Indianapolis, IN, USA
|Mar 27, 2006, 04:35 PM|
Joined Jul 2004
Why not make several formers (as we used to do when making stick fuselages) and glue in place along an upper and lower backbone. Then glue spreader styrofoam blocks separating the formers by 3-4" thick blocks between formers. This would allow a guide for the final fuse shape as well as a support after removing the styrofoam. Should allow much more accuracy in fuse shape as well as a ver rigid structure as the formers would remain epoxied in place....... firstname.lastname@example.org
|Mar 24, 2008, 07:33 PM|
I have been thinking about doing that too. The only thing I can see as a problem is the balsa soaking up a bunch of solvent. Any ideas there?
|Nov 05, 2008, 02:55 AM|
Very nice article. I like this part the best: Use a large bucket to receive the soon to be dripping solvent (or your neighbor's lawn if you hate him)
|May 04, 2011, 04:16 PM|
Joined Sep 2009
Some questions for you.
My name is Christopher from Indianapolis as well. I am a newbie to the R.C. World and have decided to use the technique described in this thread. My question to you is this...Does one layer of packing tape really keep the epoxy resin from getting to or even melting the foam? Have you you tried any other types of tape?
Thank you for your time and energy,
|Aug 27, 2011, 02:13 AM|
Joined Mar 2010
i like it-seems better for one off models-no molds plugs all that did my head in. Is the fuselage done in two halves or as a whole piece(or carve out of the faom as on piece then cut in half for access to fit out with gear)???? I look forward to trying it- i think it could be easily adapted to model boats
|Jan 05, 2012, 01:02 AM|
If you use common expanded styrofoam - you don't need to use Acetone - common gasoline will melt it. It will also if you swill some around the inside of the finished article after tape removed - wash out the wax.

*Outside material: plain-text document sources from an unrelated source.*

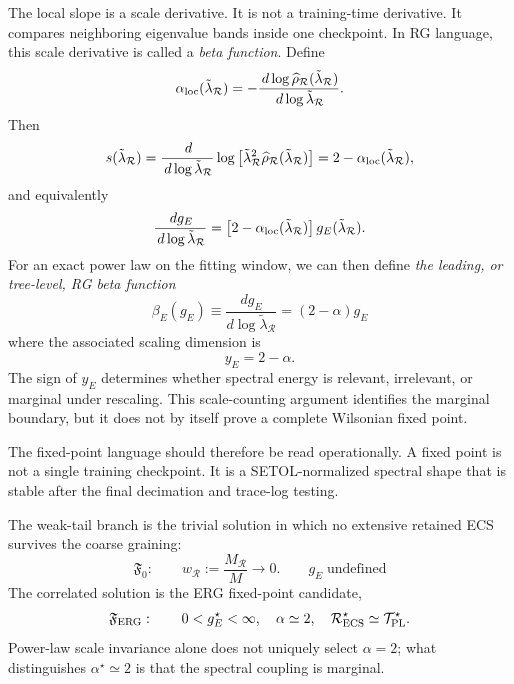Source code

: \documentclass[10pt,twocolumn]{article}
\newcommand{\Fzero}{\mathfrak F_0}
\newcommand{\Ferg}{\mathfrak F_{\rm ERG}}
\newcommand{\dd}{\,d}
\newcommand{\Rell}{\mathcal R}
\newcommand{\rhohat}{\widehat\rho}
\begin{document}
The local slope is a scale derivative. It is not a training-time derivative. It compares neighboring eigenvalue bands inside one checkpoint. In RG language, this scale derivative is called a \emph{beta function}. Define
\begin{equation}
\alpha_{\rm loc}(\tilde{\lambda}_{\Rell})=
-\frac{\dd\log\rhohat_{\Rell}(\tilde{\lambda}_{\Rell})}{\dd\log\tilde{\lambda}_{\Rell}}.
\label{eq:alpha_loc}
\end{equation}
Then
\begin{equation}
s(\tilde{\lambda}_{\Rell})=\frac{\dd}{\dd\log\tilde{\lambda}_{\Rell}}
\log\left[\tilde{\lambda}_{\Rell}^2\rhohat_{\Rell}(\tilde{\lambda}_{\Rell})\right]
=2-\alpha_{\rm loc}(\tilde{\lambda}_{\Rell}),
\label{eq:slope_correct}
\end{equation}
and equivalently
\begin{equation}
\frac{\dd g_E}{\dd\log\tilde{\lambda}_{\Rell}}=
\left[2-\alpha_{\rm loc}(\tilde{\lambda}_{\Rell})\right]g_E(\tilde{\lambda}_{\Rell}).
\label{eq:beta_local}
\end{equation}
For an exact power law on the fitting window, we can then define
\emph{the leading, or tree-level, RG beta function} 
\begin{equation}
\beta_E(g_E)
\equiv
\frac{dg_E}{d\log\tilde{\lambda}_{\Rell}}
=
(2-\alpha)g_E 
\end{equation}
where the associated scaling dimension is
\begin{equation}
y_E = 2-\alpha .
\end{equation}
The sign of $y_E$ determines whether spectral energy is
relevant, irrelevant, or marginal under rescaling.
This scale-counting argument identifies the marginal
boundary, but it does not by itself prove a complete
Wilsonian fixed point.

The fixed-point language should therefore be read operationally. A fixed point is not a single training checkpoint.
It is a SETOL-normalized spectral shape that is stable  after the final decimation and trace-log testing.

The weak-tail branch is the trivial solution in which no extensive
retained ECS survives the coarse graining:
\begin{equation}
  \Fzero:
    \qquad
    w_{\Rell}
    :=
    \frac{M_{\Rell}}{M}
    \longrightarrow 0 .
        \qquad
g_E\;\text{undefined}
    \label{eq:trivial_rg_branch}
\end{equation}
The correlated solution is the ERG fixed-point candidate,
\begin{equation}
\Ferg:\qquad
0<g_E^\star<\infty,
\quad
\alpha\simeq2,
\quad
\Rell_{\rm ECS}^\star\simeq\mathcal T_{\rm PL}^\star.
\label{eq:FHTSR}
\end{equation}
Power-law scale invariance alone does not uniquely select $\alpha=2$;
what distinguishes $\alpha^\star\simeq2$ is that the spectral coupling
is marginal.
\end{document}
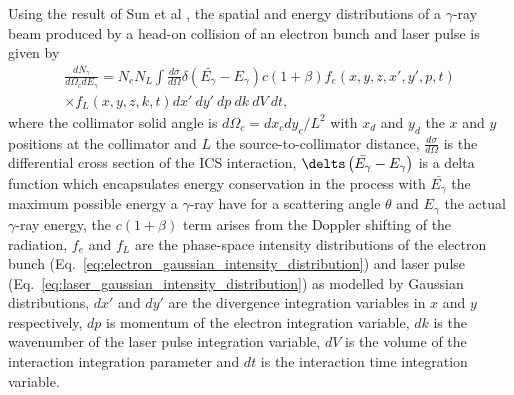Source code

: \documentclass[../main.tex]{subfiles}
\begin{document}
Using the result of Sun et al \cite{sun2009characterizations,sun2011theoretical}, the spatial and energy distributions of a $\gamma$-ray beam produced by a head-on collision of an electron bunch and laser pulse is given by
\begin{multline}
\frac{dN_{\gamma}}{d\Omega_{c} dE_{\gamma}} = N_{e}N_{L}\int \frac{d\sigma}{d\Omega}\delta\left(\bar{E_{\gamma}}-E_{\gamma}\right)c\left(1+\beta\right)f_{e}\left(x,y,z,x',y',p,t\right)\\ \times f_L\left(x,y,z,k,t\right)dx'~dy'~dp~dk~dV~dt,
\label{eq:central_distribution_sun}
\end{multline}
where the collimator solid angle is $d\Omega_{c} = dx_{c}dy_{c}/L^{2}$ with $x_{d}$ and $y_{d}$ the $x$ and $y$ positions at the collimator and $L$ the source-to-collimator distance, $\frac{d\sigma}{d\Omega}$ is the differential cross section of the ICS interaction, $\delts\left(\bar{E_{\gamma}}-E_{\gamma}\right)$ is a delta function which encapsulates energy conservation in the process with $\bar{E_{\gamma}}$ the maximum possible energy a $\gamma$-ray have for a scattering angle $\theta$ and $E_{\gamma}$ the actual $\gamma$-ray energy, the $c\left(1+\beta\right)$ term arises from the Doppler shifting of the radiation, $f_{e}$ and $f_{L}$ are the phase-space intensity distributions of the electron bunch (Eq.~\ref{eq:electron_gaussian_intensity_distribution}) and laser pulse (Eq.~\ref{eq:laser_gaussian_intensity_distribution}) as modelled by Gaussian distributions, $dx'$ and $dy'$ are the divergence integration variables in $x$ and $y$ respectively, $dp$ is momentum of the electron integration variable, $dk$ is the wavenumber of the laser pulse integration variable, $dV$ is the volume of the interaction integration parameter and  $dt$ is the interaction time integration variable. 
\end{document}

Acetone is a softener agent for Polyester resin and I suggest is best only when using epoxy.
|Jan 24, 2012, 06:27 PM|
I used to cut the foam out with a soldering gun with a shaped piece of copper wire in place of the soldering tip. The reason for this was the gooey mess that the dissolved foam makes using gasoline. I used styrofoam dock billets. Somewhere around 4 ft long 8 in.thick and 2 ft wide. This was quite a few yrs ago, so this is an educated guess.